Sandys procured the help of a most highly place friend, Sir
Robert Naunton, King James' secretary of state--the very official
who would in less than two years be involved in the king's
unrelenting efforts to track down Brewster as the suspected
publisher of Perth Assembly.
According to Winslow, Naunton urged the king "to give way
to such people, who could not so comfortably live under the
government of another state, to enjoy their liberty of conscience
under his gracious protection in America: where they would
endeavor the advancement of His Majesty's dominions and the
enlargement (spread) of the Gospel..."
King James thought this "a good and honest motion" and asked
Naunton how these people hoped to make profits in North Virginia.
"Fishing," replied Naunton.
"So God have my soul! 'tis an honest trade! It was the Apostles'
own calling!" responded the king.
Prospects for a patent and the Pilgrims' request for "liberty
in religion...confirmed under the kings' broad seal" looked
surprisingly favorable. The Pilgrims were told as much. Indeed,
to help meet some lingering questions in the Privy Coucil,
Rev. Robinson and Brewster wrote additional descriptions of
their church practices so another highly placed friend, London
merchant, could use them to help the cause. The merchant gave
the young messenger who brought their letter "very good news,
for both the King's Majesty and the bishops have consented."
But the merchant was mistaken, and even Sir Edwin Sandys,
was too; for Sandys told the messenger to be at the next court
(meeting) of the Virginia Company.
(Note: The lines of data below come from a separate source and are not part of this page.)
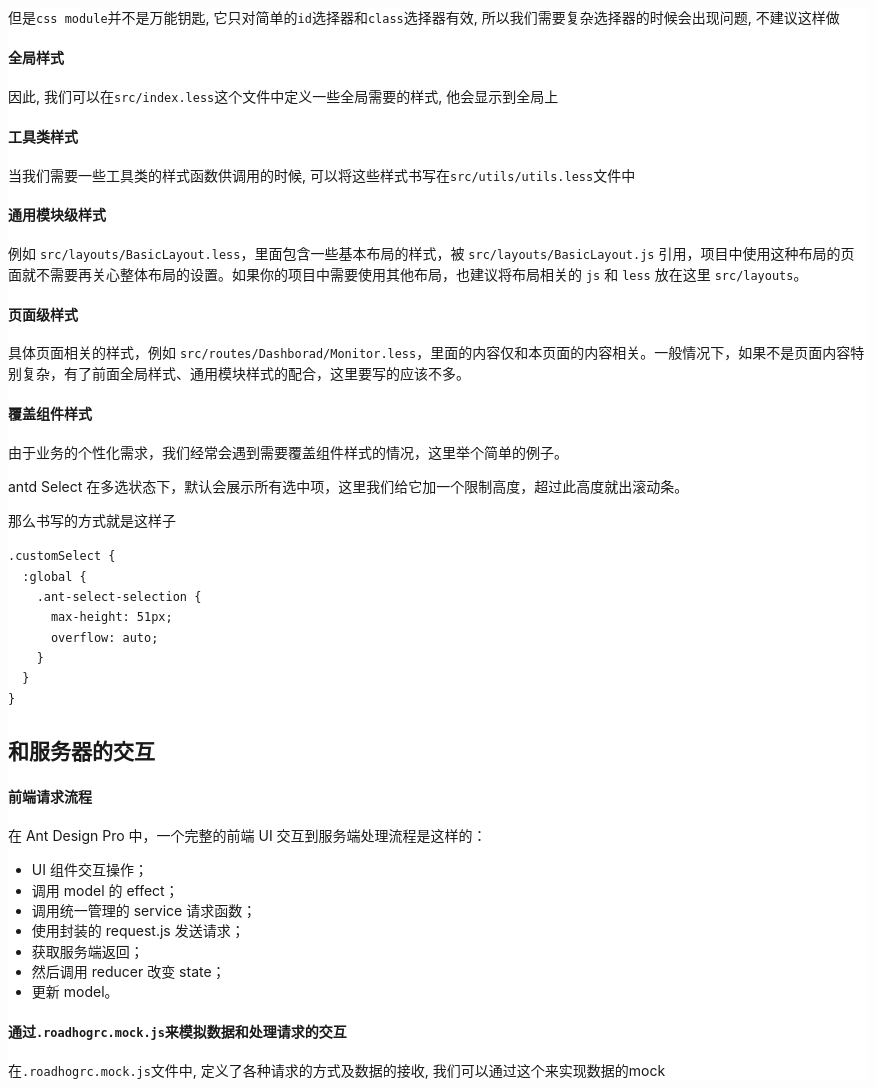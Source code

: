 但是`css module`并不是万能钥匙, 它只对简单的`id`选择器和`class`选择器有效, 所以我们需要复杂选择器的时候会出现问题, 不建议这样做

#### 全局样式

因此, 我们可以在`src/index.less`这个文件中定义一些全局需要的样式, 他会显示到全局上

#### 工具类样式

当我们需要一些工具类的样式函数供调用的时候, 可以将这些样式书写在`src/utils/utils.less`文件中

#### 通用模块级样式

例如 `src/layouts/BasicLayout.less`，里面包含一些基本布局的样式，被 `src/layouts/BasicLayout.js` 引用，项目中使用这种布局的页面就不需要再关心整体布局的设置。如果你的项目中需要使用其他布局，也建议将布局相关的 `js` 和 `less` 放在这里 `src/layouts`。

#### 页面级样式

具体页面相关的样式，例如 `src/routes/Dashborad/Monitor.less`，里面的内容仅和本页面的内容相关。一般情况下，如果不是页面内容特别复杂，有了前面全局样式、通用模块样式的配合，这里要写的应该不多。

#### 覆盖组件样式

由于业务的个性化需求，我们经常会遇到需要覆盖组件样式的情况，这里举个简单的例子。

antd Select 在多选状态下，默认会展示所有选中项，这里我们给它加一个限制高度，超过此高度就出滚动条。

那么书写的方式就是这样子

```
.customSelect {
  :global {
    .ant-select-selection {
      max-height: 51px;
      overflow: auto;
    }
  }
}
```

## 和服务器的交互

#### 前端请求流程

在 Ant Design Pro 中，一个完整的前端 UI 交互到服务端处理流程是这样的：

- UI 组件交互操作；
- 调用 model 的 effect；
- 调用统一管理的 service 请求函数；
- 使用封装的 request.js 发送请求；
- 获取服务端返回；
- 然后调用 reducer 改变 state；
- 更新 model。

#### 通过`.roadhogrc.mock.js`来模拟数据和处理请求的交互

在`.roadhogrc.mock.js`文件中, 定义了各种请求的方式及数据的接收, 我们可以通过这个来实现数据的mock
But it turned out that
the king had afterwards told Naunton that the Pilgrims "should
confer with the Bishops of Canterbury and London."
The final advice of the Pilgrims' friends was to avoid that.
Instead, the Pilgrims were urged to go ahead with their plans
in the hope that the king would leave them alone.
"In sounding His Majesty's mind," their friends reported,
they had found "that he would conive at (quietly go along
with) them, and not molest them; provided they carried themselves
peaceably: but to allow, or tolerate, them by his public authority,
under his seal, they found would not be."
CARVER AND CUSHMAN BORE
THIS REPORT back to Leyden and it immediately "made a damp
in the business." Again there was soul-searching and lengthy
debate. Those intending to sell their property feared the
implied promise of the king might prove a "sandy foundation"
on which to build their hopes. Others argued that even had
they gotten the king's seal, it could have been revoked.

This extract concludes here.